START Source records

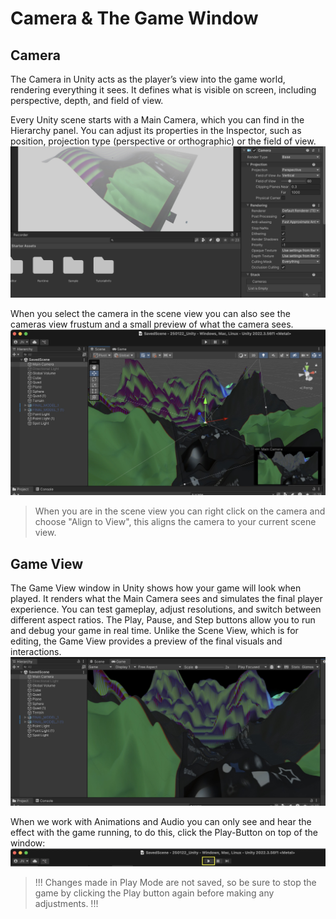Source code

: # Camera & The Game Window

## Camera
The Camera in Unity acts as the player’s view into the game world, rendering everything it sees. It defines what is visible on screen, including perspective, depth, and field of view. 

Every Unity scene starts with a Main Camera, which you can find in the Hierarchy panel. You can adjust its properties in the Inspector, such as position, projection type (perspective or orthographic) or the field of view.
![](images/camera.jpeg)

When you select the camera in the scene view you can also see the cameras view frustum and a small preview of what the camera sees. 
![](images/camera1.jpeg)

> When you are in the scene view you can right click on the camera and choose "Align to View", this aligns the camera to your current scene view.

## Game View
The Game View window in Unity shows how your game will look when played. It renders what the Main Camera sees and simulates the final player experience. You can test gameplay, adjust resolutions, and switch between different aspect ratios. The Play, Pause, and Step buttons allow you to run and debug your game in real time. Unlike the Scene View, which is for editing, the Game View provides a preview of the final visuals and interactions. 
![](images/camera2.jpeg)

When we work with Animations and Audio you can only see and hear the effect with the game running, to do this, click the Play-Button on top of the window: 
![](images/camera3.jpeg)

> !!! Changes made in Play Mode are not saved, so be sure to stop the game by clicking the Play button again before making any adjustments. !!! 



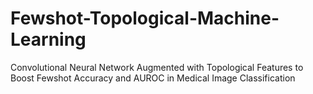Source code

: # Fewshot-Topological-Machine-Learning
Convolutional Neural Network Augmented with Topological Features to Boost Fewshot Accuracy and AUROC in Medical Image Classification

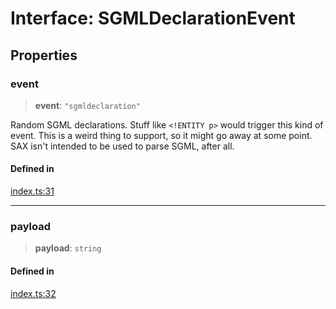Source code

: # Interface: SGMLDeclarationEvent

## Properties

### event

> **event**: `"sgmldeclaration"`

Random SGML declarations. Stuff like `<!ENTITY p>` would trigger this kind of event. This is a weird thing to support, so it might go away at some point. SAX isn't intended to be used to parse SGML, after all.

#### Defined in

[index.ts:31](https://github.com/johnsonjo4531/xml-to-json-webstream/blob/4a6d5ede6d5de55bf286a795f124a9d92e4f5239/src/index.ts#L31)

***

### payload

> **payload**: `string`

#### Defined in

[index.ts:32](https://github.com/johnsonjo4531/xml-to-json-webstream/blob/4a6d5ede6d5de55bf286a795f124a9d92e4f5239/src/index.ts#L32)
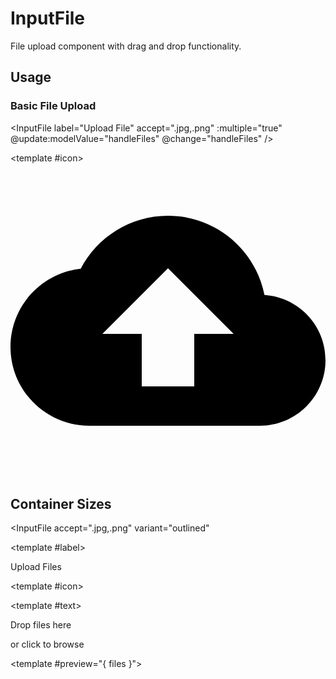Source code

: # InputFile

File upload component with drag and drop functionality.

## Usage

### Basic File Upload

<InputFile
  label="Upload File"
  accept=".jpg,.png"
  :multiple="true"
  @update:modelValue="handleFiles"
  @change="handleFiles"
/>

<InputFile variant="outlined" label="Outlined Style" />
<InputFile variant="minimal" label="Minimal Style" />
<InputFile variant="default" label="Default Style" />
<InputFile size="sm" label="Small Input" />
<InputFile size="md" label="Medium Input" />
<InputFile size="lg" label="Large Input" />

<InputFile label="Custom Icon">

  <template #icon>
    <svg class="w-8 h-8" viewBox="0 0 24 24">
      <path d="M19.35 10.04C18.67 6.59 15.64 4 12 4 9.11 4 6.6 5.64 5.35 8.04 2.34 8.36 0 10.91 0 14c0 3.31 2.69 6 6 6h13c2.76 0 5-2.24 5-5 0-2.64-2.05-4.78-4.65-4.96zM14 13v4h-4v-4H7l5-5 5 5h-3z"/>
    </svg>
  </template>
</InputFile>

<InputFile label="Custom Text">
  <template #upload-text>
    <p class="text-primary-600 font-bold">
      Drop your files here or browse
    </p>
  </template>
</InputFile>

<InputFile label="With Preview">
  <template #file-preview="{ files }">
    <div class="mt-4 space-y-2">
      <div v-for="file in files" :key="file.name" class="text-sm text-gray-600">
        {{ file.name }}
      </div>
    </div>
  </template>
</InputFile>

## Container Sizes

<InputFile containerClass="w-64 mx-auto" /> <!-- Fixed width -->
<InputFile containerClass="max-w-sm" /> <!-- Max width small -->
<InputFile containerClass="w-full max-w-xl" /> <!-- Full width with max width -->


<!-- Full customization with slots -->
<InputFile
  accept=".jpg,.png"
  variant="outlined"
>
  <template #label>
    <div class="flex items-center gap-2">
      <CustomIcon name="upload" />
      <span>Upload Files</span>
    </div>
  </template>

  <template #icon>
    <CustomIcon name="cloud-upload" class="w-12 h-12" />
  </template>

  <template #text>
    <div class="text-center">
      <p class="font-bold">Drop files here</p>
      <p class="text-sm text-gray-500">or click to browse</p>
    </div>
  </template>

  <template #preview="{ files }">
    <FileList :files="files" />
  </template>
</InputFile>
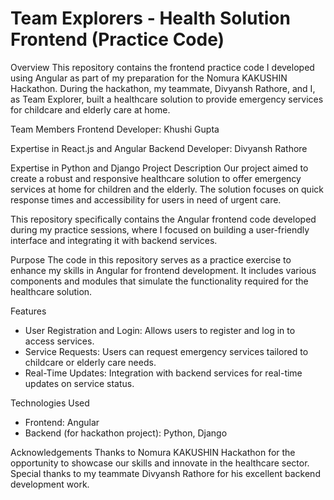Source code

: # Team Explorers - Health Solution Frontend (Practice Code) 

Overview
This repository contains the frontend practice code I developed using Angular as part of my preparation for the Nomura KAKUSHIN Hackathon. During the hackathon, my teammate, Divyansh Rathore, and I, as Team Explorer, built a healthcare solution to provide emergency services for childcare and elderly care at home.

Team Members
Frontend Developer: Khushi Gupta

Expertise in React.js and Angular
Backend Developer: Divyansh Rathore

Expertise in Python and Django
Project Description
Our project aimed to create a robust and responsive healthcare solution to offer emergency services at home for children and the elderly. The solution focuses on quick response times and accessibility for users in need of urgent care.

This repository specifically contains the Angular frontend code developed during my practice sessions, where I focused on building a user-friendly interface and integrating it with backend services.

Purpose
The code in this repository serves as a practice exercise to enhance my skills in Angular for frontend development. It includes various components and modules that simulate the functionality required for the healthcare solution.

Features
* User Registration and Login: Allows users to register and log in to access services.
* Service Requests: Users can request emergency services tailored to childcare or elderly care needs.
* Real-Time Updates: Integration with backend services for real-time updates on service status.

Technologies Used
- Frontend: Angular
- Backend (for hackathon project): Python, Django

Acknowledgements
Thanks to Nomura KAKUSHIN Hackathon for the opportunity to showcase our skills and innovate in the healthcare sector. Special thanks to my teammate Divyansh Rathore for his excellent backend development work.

END Source records
START Source records

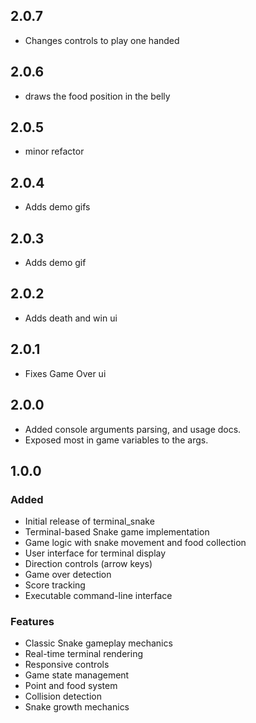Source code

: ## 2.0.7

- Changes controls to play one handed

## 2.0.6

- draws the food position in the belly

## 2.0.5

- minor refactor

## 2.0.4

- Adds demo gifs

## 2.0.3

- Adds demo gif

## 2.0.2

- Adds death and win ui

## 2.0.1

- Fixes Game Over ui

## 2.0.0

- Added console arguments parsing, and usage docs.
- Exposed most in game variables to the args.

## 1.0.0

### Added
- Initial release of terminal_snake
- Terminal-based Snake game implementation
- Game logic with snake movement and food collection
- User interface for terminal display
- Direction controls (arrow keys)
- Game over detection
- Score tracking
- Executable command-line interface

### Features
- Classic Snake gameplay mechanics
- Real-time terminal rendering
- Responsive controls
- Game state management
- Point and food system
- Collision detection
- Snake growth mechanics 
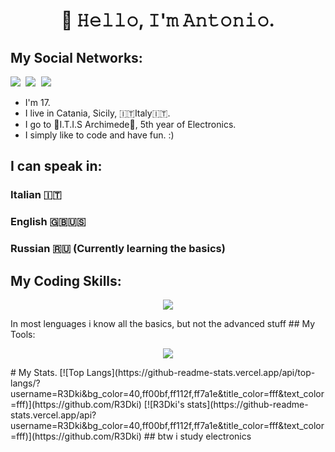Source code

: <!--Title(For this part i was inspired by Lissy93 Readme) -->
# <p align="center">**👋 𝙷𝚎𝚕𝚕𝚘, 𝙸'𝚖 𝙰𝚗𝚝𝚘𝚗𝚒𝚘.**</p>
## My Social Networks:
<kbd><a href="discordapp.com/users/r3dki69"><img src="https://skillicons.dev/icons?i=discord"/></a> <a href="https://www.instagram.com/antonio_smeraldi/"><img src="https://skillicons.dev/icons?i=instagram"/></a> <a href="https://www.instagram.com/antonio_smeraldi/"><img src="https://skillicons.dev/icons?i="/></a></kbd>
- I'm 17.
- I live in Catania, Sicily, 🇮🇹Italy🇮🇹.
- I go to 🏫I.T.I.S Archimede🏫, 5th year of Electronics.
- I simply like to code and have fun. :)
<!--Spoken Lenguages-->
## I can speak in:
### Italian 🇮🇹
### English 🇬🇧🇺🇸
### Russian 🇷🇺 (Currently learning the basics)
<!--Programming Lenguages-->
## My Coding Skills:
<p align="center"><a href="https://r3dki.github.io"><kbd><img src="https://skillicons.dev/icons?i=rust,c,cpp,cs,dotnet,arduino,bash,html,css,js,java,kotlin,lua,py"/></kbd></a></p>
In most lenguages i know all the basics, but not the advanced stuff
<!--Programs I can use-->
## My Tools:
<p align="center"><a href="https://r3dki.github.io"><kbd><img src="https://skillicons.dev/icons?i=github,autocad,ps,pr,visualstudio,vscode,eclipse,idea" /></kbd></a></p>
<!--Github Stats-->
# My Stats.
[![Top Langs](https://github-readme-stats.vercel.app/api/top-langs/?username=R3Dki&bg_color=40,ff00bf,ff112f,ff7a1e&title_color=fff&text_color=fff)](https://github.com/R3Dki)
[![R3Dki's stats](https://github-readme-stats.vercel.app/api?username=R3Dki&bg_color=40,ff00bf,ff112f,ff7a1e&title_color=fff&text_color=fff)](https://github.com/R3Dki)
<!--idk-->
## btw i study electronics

END Source records

## What to produce
When a line contains the string "Developer", copy it from the records.

## Solution for this task
Frontend Developer: Khushi Gupta
Backend Developer: Divyansh Rathore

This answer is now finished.